Write out every line below that contains "creation".

» Stored data
=== Section Start ===

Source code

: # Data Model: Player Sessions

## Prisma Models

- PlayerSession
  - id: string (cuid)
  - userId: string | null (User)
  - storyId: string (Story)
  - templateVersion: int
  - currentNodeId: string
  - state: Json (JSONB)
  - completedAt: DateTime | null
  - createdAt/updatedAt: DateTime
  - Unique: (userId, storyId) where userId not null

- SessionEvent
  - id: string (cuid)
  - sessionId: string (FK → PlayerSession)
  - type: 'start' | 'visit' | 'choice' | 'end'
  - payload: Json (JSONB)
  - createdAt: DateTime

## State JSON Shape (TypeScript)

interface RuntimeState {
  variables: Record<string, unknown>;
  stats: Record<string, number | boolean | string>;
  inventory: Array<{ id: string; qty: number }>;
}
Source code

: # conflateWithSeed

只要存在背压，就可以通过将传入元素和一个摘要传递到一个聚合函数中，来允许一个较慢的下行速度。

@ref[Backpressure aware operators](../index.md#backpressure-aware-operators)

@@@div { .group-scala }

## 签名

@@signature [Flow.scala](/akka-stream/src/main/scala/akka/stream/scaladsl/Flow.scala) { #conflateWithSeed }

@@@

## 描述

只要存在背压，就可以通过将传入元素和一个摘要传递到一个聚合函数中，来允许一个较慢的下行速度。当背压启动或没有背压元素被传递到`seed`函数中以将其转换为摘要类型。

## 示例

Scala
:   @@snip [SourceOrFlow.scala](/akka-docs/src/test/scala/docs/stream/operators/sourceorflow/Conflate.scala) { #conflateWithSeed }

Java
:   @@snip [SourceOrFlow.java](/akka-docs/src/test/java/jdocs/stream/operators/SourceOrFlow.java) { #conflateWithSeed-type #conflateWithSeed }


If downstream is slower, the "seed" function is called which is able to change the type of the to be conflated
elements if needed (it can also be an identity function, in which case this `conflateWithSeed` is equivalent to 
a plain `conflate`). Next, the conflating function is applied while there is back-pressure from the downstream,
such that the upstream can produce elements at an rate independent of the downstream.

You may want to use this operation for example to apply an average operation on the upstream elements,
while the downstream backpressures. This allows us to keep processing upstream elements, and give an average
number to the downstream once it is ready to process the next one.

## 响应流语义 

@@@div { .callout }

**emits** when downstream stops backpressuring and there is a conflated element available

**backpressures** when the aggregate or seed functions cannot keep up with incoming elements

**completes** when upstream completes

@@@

=== Section End ===
=== Section Start ===

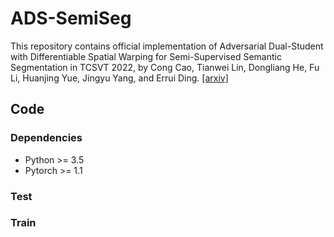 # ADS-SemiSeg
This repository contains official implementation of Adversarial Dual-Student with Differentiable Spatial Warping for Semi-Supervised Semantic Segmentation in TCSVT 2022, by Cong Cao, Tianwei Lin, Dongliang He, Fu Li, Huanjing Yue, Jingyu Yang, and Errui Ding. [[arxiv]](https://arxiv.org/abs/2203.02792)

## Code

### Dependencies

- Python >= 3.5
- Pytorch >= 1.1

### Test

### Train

=== Section End ===
=== Section Start ===

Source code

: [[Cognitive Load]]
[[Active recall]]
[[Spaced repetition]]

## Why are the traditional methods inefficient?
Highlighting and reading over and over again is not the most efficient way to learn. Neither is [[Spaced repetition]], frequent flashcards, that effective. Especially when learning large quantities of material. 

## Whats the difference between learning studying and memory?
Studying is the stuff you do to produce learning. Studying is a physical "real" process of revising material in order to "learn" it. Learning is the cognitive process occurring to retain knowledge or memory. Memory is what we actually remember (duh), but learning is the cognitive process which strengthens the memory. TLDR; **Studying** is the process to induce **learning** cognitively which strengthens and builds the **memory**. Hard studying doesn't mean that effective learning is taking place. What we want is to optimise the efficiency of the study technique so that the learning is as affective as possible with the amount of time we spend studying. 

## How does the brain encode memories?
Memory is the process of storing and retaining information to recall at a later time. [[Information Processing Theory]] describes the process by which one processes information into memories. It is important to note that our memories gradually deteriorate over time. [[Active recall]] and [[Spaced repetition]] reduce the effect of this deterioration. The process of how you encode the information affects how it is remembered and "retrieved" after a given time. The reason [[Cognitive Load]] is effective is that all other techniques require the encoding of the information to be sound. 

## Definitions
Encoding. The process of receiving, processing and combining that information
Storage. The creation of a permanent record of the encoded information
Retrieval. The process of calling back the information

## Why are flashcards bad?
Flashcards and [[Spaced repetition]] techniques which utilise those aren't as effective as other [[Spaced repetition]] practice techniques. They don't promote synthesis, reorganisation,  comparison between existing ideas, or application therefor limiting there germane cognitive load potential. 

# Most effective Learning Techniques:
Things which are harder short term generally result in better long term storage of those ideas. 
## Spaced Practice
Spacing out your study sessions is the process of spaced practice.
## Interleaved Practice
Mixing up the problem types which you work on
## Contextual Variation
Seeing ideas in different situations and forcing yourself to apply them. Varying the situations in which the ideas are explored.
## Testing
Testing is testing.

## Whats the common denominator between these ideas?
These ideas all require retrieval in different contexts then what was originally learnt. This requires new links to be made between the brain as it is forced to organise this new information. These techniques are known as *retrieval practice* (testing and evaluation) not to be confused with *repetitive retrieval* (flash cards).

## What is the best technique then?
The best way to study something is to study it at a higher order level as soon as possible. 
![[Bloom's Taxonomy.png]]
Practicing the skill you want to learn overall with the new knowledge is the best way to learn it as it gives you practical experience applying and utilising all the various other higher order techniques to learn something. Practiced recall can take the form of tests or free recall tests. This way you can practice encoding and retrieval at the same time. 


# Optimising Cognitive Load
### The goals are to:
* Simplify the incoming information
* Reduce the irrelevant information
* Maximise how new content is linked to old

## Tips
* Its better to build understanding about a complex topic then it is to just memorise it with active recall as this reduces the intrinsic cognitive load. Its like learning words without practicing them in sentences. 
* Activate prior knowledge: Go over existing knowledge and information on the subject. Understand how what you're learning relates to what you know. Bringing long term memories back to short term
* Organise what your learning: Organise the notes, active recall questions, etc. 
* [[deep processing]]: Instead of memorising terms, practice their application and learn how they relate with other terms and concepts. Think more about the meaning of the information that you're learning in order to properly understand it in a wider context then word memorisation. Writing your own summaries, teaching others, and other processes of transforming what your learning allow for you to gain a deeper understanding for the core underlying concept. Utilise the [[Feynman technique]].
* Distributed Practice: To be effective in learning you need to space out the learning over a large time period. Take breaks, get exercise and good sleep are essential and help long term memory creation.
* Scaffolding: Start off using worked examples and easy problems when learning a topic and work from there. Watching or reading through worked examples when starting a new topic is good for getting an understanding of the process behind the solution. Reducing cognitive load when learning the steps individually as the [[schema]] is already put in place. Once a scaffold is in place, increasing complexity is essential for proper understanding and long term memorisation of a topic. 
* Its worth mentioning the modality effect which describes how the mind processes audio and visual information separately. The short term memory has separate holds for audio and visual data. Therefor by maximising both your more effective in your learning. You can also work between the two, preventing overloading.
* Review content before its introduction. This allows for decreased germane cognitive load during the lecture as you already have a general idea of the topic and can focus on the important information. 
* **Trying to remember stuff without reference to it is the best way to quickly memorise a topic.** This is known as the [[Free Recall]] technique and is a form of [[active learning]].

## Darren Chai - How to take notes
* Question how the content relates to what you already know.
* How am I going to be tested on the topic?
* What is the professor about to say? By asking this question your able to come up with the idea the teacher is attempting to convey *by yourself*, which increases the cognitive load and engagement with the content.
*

=== Section End ===

» TASK OUTPUT
Storage. The creation of a permanent record of the encoded information
* Distributed Practice: To be effective in learning you need to space out the learning over a large time period. Take breaks, get exercise and good sleep are essential and help long term memory creation.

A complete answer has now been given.